薛海燕, 張 磊, 周 妍, 馬 軍, 賀寶元, 孟 毅

(1.陜西科技大學 食品科學與工程學院, 陜西 西安 710021; 2.陜西科技大學 輕工科學與工程學院, 陜西 西安 710021; 3.陜西金牛乳業(yè)有限公司, 陜西 渭南 714000)

0 引言

β-乳球蛋白(β-lactoglobulin,β-Lg)是乳中主要過敏原之一[1],其相對分子量約為18.3 kDa.圖1、圖2為牛、山羊β-Lg三維立體結構,兩者單體都是由162個氨基酸殘基組成的.在pH為5～9時,羊乳的乳球蛋白比牛乳的乳球蛋白少3個負電荷,多一個正電荷殘基,這也說明了二者結構的不同[2].

圖1 牛β-Lg 三維立體結構

圖2 山羊β-Lg 三維立體結構

關于羊乳的研究目前僅局限于羊乳摻入牛乳的檢測方法[3]、羊乳貯存時間[4]與風味影響[5]等.張光艷等[6]研究了不同來源牛乳酪蛋白的過敏原性,結果表明酶法酪蛋白和膠束酪蛋白具有更高的過敏原性.白娜等[7]研究了不同乳樣的過敏免疫原性,表明駝乳的致敏性明顯低于牛乳,且與人乳相似.姜玉池等[8]在牛乳配方乳粉與山羊乳配方乳粉之間比較中,得出結論山羊乳配方乳粉的致敏性較弱,可作為牛乳的替代品,確定了羊乳與牛乳致敏性存在差異.盡管羊乳蛋白和牛乳蛋白組成極為相似,但山羊乳相對于牛乳的致敏性水平的高低還存在爭議,尤其是山羊乳β-Lg的致敏性[9].

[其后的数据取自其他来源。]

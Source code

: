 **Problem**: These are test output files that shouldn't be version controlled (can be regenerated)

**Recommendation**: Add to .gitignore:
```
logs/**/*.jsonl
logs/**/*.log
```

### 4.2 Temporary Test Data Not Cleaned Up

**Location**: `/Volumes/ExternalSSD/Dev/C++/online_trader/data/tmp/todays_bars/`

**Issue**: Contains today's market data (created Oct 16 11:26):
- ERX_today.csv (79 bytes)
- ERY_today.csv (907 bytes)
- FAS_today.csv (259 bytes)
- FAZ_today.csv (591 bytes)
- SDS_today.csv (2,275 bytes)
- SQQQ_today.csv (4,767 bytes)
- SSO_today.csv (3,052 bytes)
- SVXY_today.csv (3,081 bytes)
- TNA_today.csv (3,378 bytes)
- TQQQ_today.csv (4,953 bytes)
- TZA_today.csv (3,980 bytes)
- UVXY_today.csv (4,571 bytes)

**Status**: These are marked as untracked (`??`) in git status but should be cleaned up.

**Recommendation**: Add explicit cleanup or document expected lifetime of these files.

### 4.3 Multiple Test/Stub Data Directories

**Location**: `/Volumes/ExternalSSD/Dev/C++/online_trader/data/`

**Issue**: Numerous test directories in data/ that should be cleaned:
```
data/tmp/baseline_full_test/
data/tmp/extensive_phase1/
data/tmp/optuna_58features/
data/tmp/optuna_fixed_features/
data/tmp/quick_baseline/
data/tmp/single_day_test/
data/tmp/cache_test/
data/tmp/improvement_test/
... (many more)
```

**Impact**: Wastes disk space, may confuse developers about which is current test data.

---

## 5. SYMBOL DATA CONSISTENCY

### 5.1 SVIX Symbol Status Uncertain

關于食物過敏和耐受的分子機制顯示,免疫細胞分泌的細胞因子IL-2 、IL-4、IL-6、IL-12等參與耐受和過敏的網(wǎng)絡調節(jié)[10].作為免疫系統(tǒng)中細胞與細胞間相互作用的信號分子,在免疫應答、免疫調節(jié)和炎癥反應中能夠發(fā)揮多種生物學效應.因此白介素類細胞因子能反映免疫反應性的高低.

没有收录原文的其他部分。